Estimate weather’s effect on mental health
Company: Google
Role: Data Scientist
Category: Statistics & Math
Difficulty: easy
Interview Round: HR Screen
## Scenario
You are studying whether **weather** (e.g., temperature, precipitation, sunlight, air pressure) affects **mental health outcomes** (e.g., depression score, anxiety index, crisis hotline calls, therapy app usage).
You have observational data at either the **person-day** level or **region-day** level.
## Task
Describe how you would estimate the **causal effect** of weather on mental health while addressing confounding.
Your answer should include:
1. **Define the outcome and treatment**
- What is the outcome variable (continuous score vs binary event)?
- What is the “treatment” (e.g., +5°C temperature shock, rainy day indicator, hours of sunlight)?
- Consider possible **lagged effects** (weather today impacts mental health over the next few days).
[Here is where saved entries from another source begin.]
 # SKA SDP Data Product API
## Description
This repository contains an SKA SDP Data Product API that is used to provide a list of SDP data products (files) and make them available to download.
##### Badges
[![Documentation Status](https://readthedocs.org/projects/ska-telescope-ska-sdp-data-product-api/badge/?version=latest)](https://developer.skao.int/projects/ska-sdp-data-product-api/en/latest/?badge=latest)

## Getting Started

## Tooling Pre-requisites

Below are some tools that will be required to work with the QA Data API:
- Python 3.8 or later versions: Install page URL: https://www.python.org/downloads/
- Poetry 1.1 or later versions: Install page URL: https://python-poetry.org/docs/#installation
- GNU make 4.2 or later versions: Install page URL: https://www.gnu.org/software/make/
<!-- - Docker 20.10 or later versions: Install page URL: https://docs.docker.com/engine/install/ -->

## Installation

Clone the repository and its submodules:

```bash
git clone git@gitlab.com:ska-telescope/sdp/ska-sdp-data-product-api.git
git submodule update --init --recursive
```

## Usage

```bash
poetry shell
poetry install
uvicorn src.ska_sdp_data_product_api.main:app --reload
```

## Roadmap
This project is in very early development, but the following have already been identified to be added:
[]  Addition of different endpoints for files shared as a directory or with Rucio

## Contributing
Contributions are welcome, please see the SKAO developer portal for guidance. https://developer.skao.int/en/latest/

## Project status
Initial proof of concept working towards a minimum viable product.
2. **Confounders & biases**
- List plausible confounders (seasonality, holidays, location, socioeconomic status, pollution, day-of-week, long-term trends).
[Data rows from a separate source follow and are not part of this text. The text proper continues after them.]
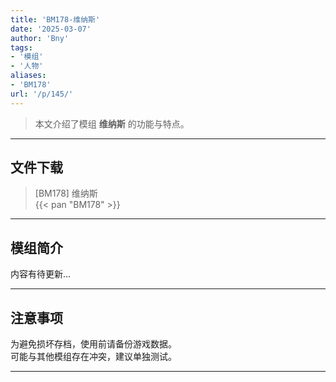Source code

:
 ```yaml
---
title: 'BM178-维纳斯'
date: '2025-03-07'
author: 'Bny'
tags:
- '模组'
- '人物'
aliases:
- 'BM178'
url: '/p/145/'
---
```


> 本文介绍了模组 **维纳斯** 的功能与特点。

---

## 文件下载

> [BM178] 维纳斯  
{{< pan "BM178" >}}  

---

## 模组简介

>  
内容有待更新...  

---

## 注意事项

>  
为避免损坏存档，使用前请备份游戏数据。  
可能与其他模组存在冲突，建议单独测试。  

---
- Discuss selection bias (who appears in the dataset) and measurement error.
3. **Identification strategy**
- Propose an approach to identify a causal effect (e.g., fixed effects, difference-in-differences/event study, instrumental variables, propensity scores), and state assumptions.
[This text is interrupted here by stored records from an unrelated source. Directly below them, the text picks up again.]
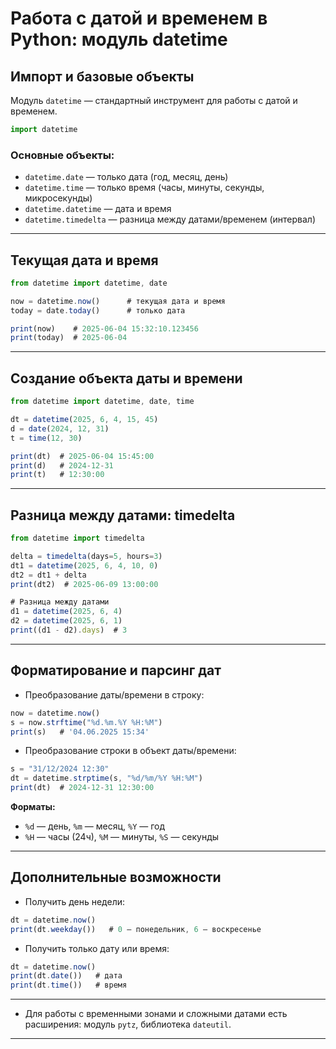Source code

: # Работа с датой и временем в Python: модуль datetime

## Импорт и базовые объекты

Модуль `datetime` — стандартный инструмент для работы с датой и временем.

```jsx
import datetime
```

### Основные объекты:

- `datetime.date` — только дата (год, месяц, день)
- `datetime.time` — только время (часы, минуты, секунды, микросекунды)
- `datetime.datetime` — дата и время
- `datetime.timedelta` — разница между датами/временем (интервал)

---

## Текущая дата и время

```jsx
from datetime import datetime, date

now = datetime.now()      # текущая дата и время
today = date.today()      # только дата

print(now)    # 2025-06-04 15:32:10.123456
print(today)  # 2025-06-04
```

---

## Создание объекта даты и времени

```jsx
from datetime import datetime, date, time

dt = datetime(2025, 6, 4, 15, 45)
d = date(2024, 12, 31)
t = time(12, 30)

print(dt)  # 2025-06-04 15:45:00
print(d)   # 2024-12-31
print(t)   # 12:30:00
```

---

## Разница между датами: timedelta

```jsx
from datetime import timedelta

delta = timedelta(days=5, hours=3)
dt1 = datetime(2025, 6, 4, 10, 0)
dt2 = dt1 + delta
print(dt2)  # 2025-06-09 13:00:00

# Разница между датами
d1 = datetime(2025, 6, 4)
d2 = datetime(2025, 6, 1)
print((d1 - d2).days)  # 3
```

---

## Форматирование и парсинг дат

- Преобразование даты/времени в строку:

```jsx
now = datetime.now()
s = now.strftime("%d.%m.%Y %H:%M")
print(s)   # '04.06.2025 15:34'
```

- Преобразование строки в объект даты/времени:

```jsx
s = "31/12/2024 12:30"
dt = datetime.strptime(s, "%d/%m/%Y %H:%M")
print(dt)  # 2024-12-31 12:30:00
```

**Форматы:**

- `%d` — день, `%m` — месяц, `%Y` — год
- `%H` — часы (24ч), `%M` — минуты, `%S` — секунды

---

## Дополнительные возможности

- Получить день недели:

```jsx
dt = datetime.now()
print(dt.weekday())   # 0 — понедельник, 6 — воскресенье
```

- Получить только дату или время:

```jsx
dt = datetime.now()
print(dt.date())   # дата
print(dt.time())   # время
```

---

- Для работы с временными зонами и сложными датами есть расширения: модуль `pytz`, библиотека `dateutil`.

---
4. **Model specification and checks**
- Provide a concrete regression / model form.
- How would you test key assumptions (parallel trends, no unobserved time-varying confounders, SUTVA)?
5. **Interpretation**
- How would you interpret the effect size?
- What sensitivity analyses would you run to assess robustness?
## Output
Provide a structured plan and at least one model equation (LaTeX is OK).
Quick Answer: This question evaluates causal inference and applied statistical modeling skills—specifically defining outcomes and treatments, addressing confounding and selection biases, choosing identification strategies, and conducting robustness checks with observational data.